Exercise data Block Start
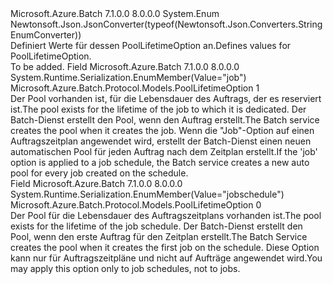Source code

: <Type Name="PoolLifetimeOption" FullName="Microsoft.Azure.Batch.Protocol.Models.PoolLifetimeOption">
  <TypeSignature Language="C#" Value="public enum PoolLifetimeOption" />
  <TypeSignature Language="ILAsm" Value=".class public auto ansi sealed PoolLifetimeOption extends System.Enum" />
  <TypeSignature Language="DocId" Value="T:Microsoft.Azure.Batch.Protocol.Models.PoolLifetimeOption" />
  <TypeSignature Language="VB.NET" Value="Public Enum PoolLifetimeOption" />
  <TypeSignature Language="F#" Value="type PoolLifetimeOption = " />
  <AssemblyInfo>
    <AssemblyName>Microsoft.Azure.Batch</AssemblyName>
    <AssemblyVersion>7.1.0.0</AssemblyVersion>
    <AssemblyVersion>8.0.0.0</AssemblyVersion>
  </AssemblyInfo>
  <Base>
    <BaseTypeName>System.Enum</BaseTypeName>
  </Base>
  <Attributes>
    <Attribute>
      <AttributeName>Newtonsoft.Json.JsonConverter(typeof(Newtonsoft.Json.Converters.StringEnumConverter))</AttributeName>
    </Attribute>
  </Attributes>
  <Docs>
    <summary>
            <span data-ttu-id="0d00b-101">Definiert Werte für dessen PoolLifetimeOption an.</span><span class="sxs-lookup"><span data-stu-id="0d00b-101">Defines values for PoolLifetimeOption.</span></span>
            </summary>
    <remarks>To be added.</remarks>
  </Docs>
  <Members>
    <Member MemberName="Job">
      <MemberSignature Language="C#" Value="Job" />
      <MemberSignature Language="ILAsm" Value=".field public static literal valuetype Microsoft.Azure.Batch.Protocol.Models.PoolLifetimeOption Job = int32(1)" />
      <MemberSignature Language="DocId" Value="F:Microsoft.Azure.Batch.Protocol.Models.PoolLifetimeOption.Job" />
      <MemberSignature Language="VB.NET" Value="Job" />
      <MemberSignature Language="F#" Value="Job = 1" Usage="Microsoft.Azure.Batch.Protocol.Models.PoolLifetimeOption.Job" />
      <MemberType>Field</MemberType>
      <AssemblyInfo>
        <AssemblyName>Microsoft.Azure.Batch</AssemblyName>
        <AssemblyVersion>7.1.0.0</AssemblyVersion>
        <AssemblyVersion>8.0.0.0</AssemblyVersion>
      </AssemblyInfo>
      <Attributes>
        <Attribute>
          <AttributeName>System.Runtime.Serialization.EnumMember(Value="job")</AttributeName>
        </Attribute>
      </Attributes>
      <ReturnValue>
        <ReturnType>Microsoft.Azure.Batch.Protocol.Models.PoolLifetimeOption</ReturnType>
      </ReturnValue>
      <MemberValue>1</MemberValue>
      <Docs>
        <summary>
            <span data-ttu-id="0d00b-102">Der Pool vorhanden ist, für die Lebensdauer des Auftrags, der es reserviert ist.</span><span class="sxs-lookup"><span data-stu-id="0d00b-102">The pool exists for the lifetime of the job to which it is dedicated.</span></span> <span data-ttu-id="0d00b-103">Der Batch-Dienst erstellt den Pool, wenn den Auftrag erstellt.</span><span class="sxs-lookup"><span data-stu-id="0d00b-103">The Batch service creates the pool when it creates the job.</span></span> <span data-ttu-id="0d00b-104">Wenn die "Job"-Option auf einen Auftragszeitplan angewendet wird, erstellt der Batch-Dienst einen neuen automatischen Pool für jeden Auftrag nach dem Zeitplan erstellt.</span><span class="sxs-lookup"><span data-stu-id="0d00b-104">If the 'job' option is applied to a job schedule, the Batch service creates a new auto pool for every job created on the schedule.</span></span>
            </summary>
      </Docs>
    </Member>
    <Member MemberName="JobSchedule">
      <MemberSignature Language="C#" Value="JobSchedule" />
      <MemberSignature Language="ILAsm" Value=".field public static literal valuetype Microsoft.Azure.Batch.Protocol.Models.PoolLifetimeOption JobSchedule = int32(0)" />
      <MemberSignature Language="DocId" Value="F:Microsoft.Azure.Batch.Protocol.Models.PoolLifetimeOption.JobSchedule" />
      <MemberSignature Language="VB.NET" Value="JobSchedule" />
      <MemberSignature Language="F#" Value="JobSchedule = 0" Usage="Microsoft.Azure.Batch.Protocol.Models.PoolLifetimeOption.JobSchedule" />
      <MemberType>Field</MemberType>
      <AssemblyInfo>
        <AssemblyName>Microsoft.Azure.Batch</AssemblyName>
        <AssemblyVersion>7.1.0.0</AssemblyVersion>
        <AssemblyVersion>8.0.0.0</AssemblyVersion>
      </AssemblyInfo>
      <Attributes>
        <Attribute>
          <AttributeName>System.Runtime.Serialization.EnumMember(Value="jobschedule")</AttributeName>
        </Attribute>
      </Attributes>
      <ReturnValue>
        <ReturnType>Microsoft.Azure.Batch.Protocol.Models.PoolLifetimeOption</ReturnType>
      </ReturnValue>
      <MemberValue>0</MemberValue>
      <Docs>
        <summary>
            <span data-ttu-id="0d00b-105">Der Pool für die Lebensdauer des Auftragszeitplans vorhanden ist.</span><span class="sxs-lookup"><span data-stu-id="0d00b-105">The pool exists for the lifetime of the job schedule.</span></span> <span data-ttu-id="0d00b-106">Der Batch-Dienst erstellt den Pool, wenn den erste Auftrag für den Zeitplan erstellt.</span><span class="sxs-lookup"><span data-stu-id="0d00b-106">The Batch Service creates the pool when it creates the first job on the schedule.</span></span> <span data-ttu-id="0d00b-107">Diese Option kann nur für Auftragszeitpläne und nicht auf Aufträge angewendet wird.</span><span class="sxs-lookup"><span data-stu-id="0d00b-107">You may apply this option only to job schedules, not to jobs.</span></span>
            </summary>
      </Docs>
    </Member>
  </Members>
</Type>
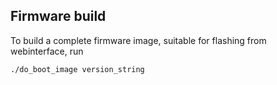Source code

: 
## Firmware build

To build a complete firmware image, suitable for flashing from webinterface, run

    ./do_boot_image version_string


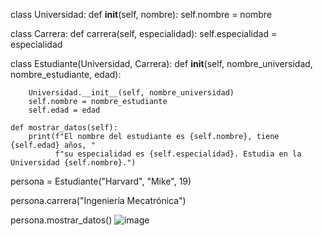 class Universidad:
    def __init__(self, nombre):
        self.nombre = nombre

class Carrera:
    def carrera(self, especialidad):
        self.especialidad = especialidad

class Estudiante(Universidad, Carrera):
    def __init__(self, nombre_universidad, nombre_estudiante, edad):

        Universidad.__init__(self, nombre_universidad)
        self.nombre = nombre_estudiante
        self.edad = edad

    def mostrar_datos(self):
        print(f"El nombre del estudiante es {self.nombre}, tiene {self.edad} años, "
              f"su especialidad es {self.especialidad}. Estudia en la Universidad {self.nombre}.")

persona = Estudiante("Harvard", "Mike", 19)

persona.carrera("Ingeniería Mecatrónica")

persona.mostrar_datos()
![image](https://github.com/user-attachments/assets/68e6cc77-0272-498d-b8f8-f54c2f38c7e6)
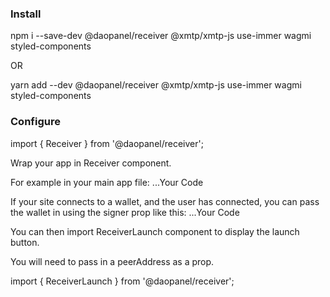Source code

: ### Install

npm i --save-dev @daopanel/receiver @xmtp/xmtp-js use-immer wagmi styled-components

OR

yarn add --dev @daopanel/receiver @xmtp/xmtp-js use-immer wagmi styled-components

### Configure

import { Receiver } from '@daopanel/receiver';

Wrap your app in Receiver component.

For example in your main app file:
  <Receiver>
    ...Your Code
  </Recever>

If your site connects to a wallet, and the user has connected, you can pass the wallet in using the signer prop like this:
  <Receiver signer={signer}>
    ...Your Code
  </Recever>


You can then import ReceiverLaunch component to display the launch button.

You will need to pass in a peerAddress as a prop.

import { ReceiverLaunch } from '@daopanel/receiver';
  <ReceiverLaunch peerAddress={peerAddress} />
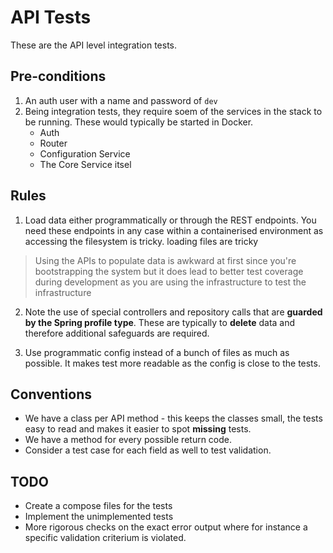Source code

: API Tests
=========

These are the API level integration tests.  

Pre-conditions
--------------
1. An auth user with a name and password of `dev`
2. Being integration tests, they require soem of the services in the stack to be running. These would typically be started in Docker.
    * Auth
    * Router
    * Configuration Service
    * The Core Service itsel



Rules
-----
1. Load data either programmatically or through the REST endpoints. You need these endpoints in any case within a containerised environment as accessing 
the filesystem is tricky. loading files are tricky 
>Using the APIs to populate data is awkward at first since you're bootstrapping the system but it does lead to better test coverage during development 
>as you are using the infrastructure to test the infrastructure 
2. Note the use of special controllers and repository calls that are **guarded by the Spring profile type**. These are typically to **delete** 
data and therefore additional safeguards are required. 

3. Use programmatic config instead of a bunch of files as much as possible. It makes test more readable as the config is close to the tests.

Conventions
------------

* We have a class per API method - this keeps the classes small, the tests easy to read and makes it easier to spot **missing** tests.
* We have a method for every possible return code.
* Consider a test case for each field as well to test validation.

TODO
----

* Create a compose files for the tests
* Implement the unimplemented tests
* More rigorous checks on the exact error output where for instance a specific validation criterium is violated.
Exercise data Block End
Task to carry out:
Check each line above for "MemberValue" and return the ones that have it.

Written response:
      <MemberValue>1</MemberValue>
      <MemberValue>0</MemberValue>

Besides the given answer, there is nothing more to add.